Every state in the U.S. has some kind of lemon law, but the specific provisions vary from state to state. In fact, your car may be considered a lemon in some states and not in others, so be warned in advance that your local laws may or may not offer you strong protection against all unscrupulous manufacturers and dealers. Let's look at a few examples here:
California lemon law: California has one of the strongest lemon laws in the country, the Song-Beverly Consumer Warranty Act. It requires you to go to the manufacturer's local representative -- this is usually the dealer -- to get the car repaired. If they can't fix the problem that's covered under the written warranty within a reasonable number of tries, they have to replace the vehicle or refund the purchase price minus the cost of any third-party parts you may have added on. However, the manufacturer can deduct from this refund an amount that covers how much use you've gotten out of the car before you first brought it in for repair. This amount is calculated by this formula:
- Number of miles on vehicle when brought in for repair ÷ 120,000 × the original cost of the vehicle = your refund
Does it make your head hurt to read that? Maybe an example would make it clearer. For instance, let's suppose that the vehicle has 10,000 miles on it when you bring it in. Divide 10,000 by 120,000 and you get -- excuse me while I get out my calculator -- 0.083333 ... Now suppose the original cost of the vehicle is $40,000. Multiply that by 0.083333 ... and you get $3,333.33. The manufacturer can deduct that amount from your refund. Your refund would then be $36,666.67. That's pretty simple arithmetic, even if it's a bit difficult to do in your head, especially if the amounts aren't neatly rounded numbers like the ones I used.

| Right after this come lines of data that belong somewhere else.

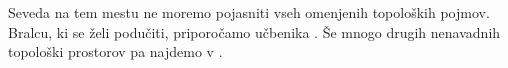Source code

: \documentclass[10pt]{article}
\theoremstyle{definition}
\begin{document}
\noindent Seveda na tem mestu ne moremo pojasniti vseh omenjenih topoloških pojmov.
Bralcu, ki se želi podučiti, priporočamo učbenika \cite{mrcun08,dugindji66}. 
Še mnogo drugih nenavadnih topološki prostorov pa najdemo v \cite{steen78}.



\end{document}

But the lemon law only kicks in if the manufacturer has had a "reasonable number" of attempts at repairing the problem. What's a reasonable number? Under California law, this isn't a fixed number; it changes depending on a number of factors, including whether the car was purchased during the previous 18 months (making it essentially new) and whether the problem being repaired is life-threatening. (A car still covered by a "new warranty" is also considered new.) The newer the car and the more life-threatening the problem, the fewer repairs should be needed to fix it, perhaps as few as one. If the repairs have taken the car out of service for more than 30 days the repair time is also considered unreasonable.

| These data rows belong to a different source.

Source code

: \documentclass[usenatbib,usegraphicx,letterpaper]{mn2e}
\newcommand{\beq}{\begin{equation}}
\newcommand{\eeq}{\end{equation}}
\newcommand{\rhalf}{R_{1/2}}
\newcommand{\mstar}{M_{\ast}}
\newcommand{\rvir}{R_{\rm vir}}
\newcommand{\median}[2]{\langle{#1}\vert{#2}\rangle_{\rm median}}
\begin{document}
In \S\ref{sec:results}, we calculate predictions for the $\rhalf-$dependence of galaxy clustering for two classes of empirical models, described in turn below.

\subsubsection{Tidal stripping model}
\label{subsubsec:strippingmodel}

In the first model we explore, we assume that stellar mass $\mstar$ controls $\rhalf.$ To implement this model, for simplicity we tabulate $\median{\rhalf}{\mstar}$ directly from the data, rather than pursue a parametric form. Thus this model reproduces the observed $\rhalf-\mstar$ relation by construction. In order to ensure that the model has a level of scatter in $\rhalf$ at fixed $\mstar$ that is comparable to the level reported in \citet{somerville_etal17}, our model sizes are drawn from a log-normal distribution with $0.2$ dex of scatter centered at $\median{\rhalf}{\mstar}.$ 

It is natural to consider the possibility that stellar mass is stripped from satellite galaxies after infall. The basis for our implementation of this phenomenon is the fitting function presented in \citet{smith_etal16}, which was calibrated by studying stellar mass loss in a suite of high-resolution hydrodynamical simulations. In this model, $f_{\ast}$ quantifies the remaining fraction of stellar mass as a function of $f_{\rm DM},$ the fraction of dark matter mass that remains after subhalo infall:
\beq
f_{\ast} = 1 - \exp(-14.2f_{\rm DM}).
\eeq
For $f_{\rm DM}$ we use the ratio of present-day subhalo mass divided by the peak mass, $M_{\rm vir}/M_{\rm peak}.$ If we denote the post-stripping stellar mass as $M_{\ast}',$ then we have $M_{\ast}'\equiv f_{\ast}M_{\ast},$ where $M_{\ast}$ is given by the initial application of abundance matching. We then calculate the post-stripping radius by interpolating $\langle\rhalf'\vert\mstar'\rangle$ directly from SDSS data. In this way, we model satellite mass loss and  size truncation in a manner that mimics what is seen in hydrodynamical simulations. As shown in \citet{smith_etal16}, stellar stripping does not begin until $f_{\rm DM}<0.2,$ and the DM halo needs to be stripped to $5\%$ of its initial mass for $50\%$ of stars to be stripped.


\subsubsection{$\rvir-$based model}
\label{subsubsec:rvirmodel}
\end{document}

Other lemon laws: Most states have lemon laws that are similar. Almost all of them give the manufacturer a maximum of four times to repair a problem covered under the car's warranty. If they can't, the car's a lemon. But some state lemon laws are weaker than others. At times manufacturers have been accused of moving cars with known defects to those states for sale. What are your chances of being caught with one? Fortunately, only about one in 300 cars sold in the United States have been determined to be lemons, so the odds that you'll need lemon law protection beyond that covered by federal warranty law are pretty slim.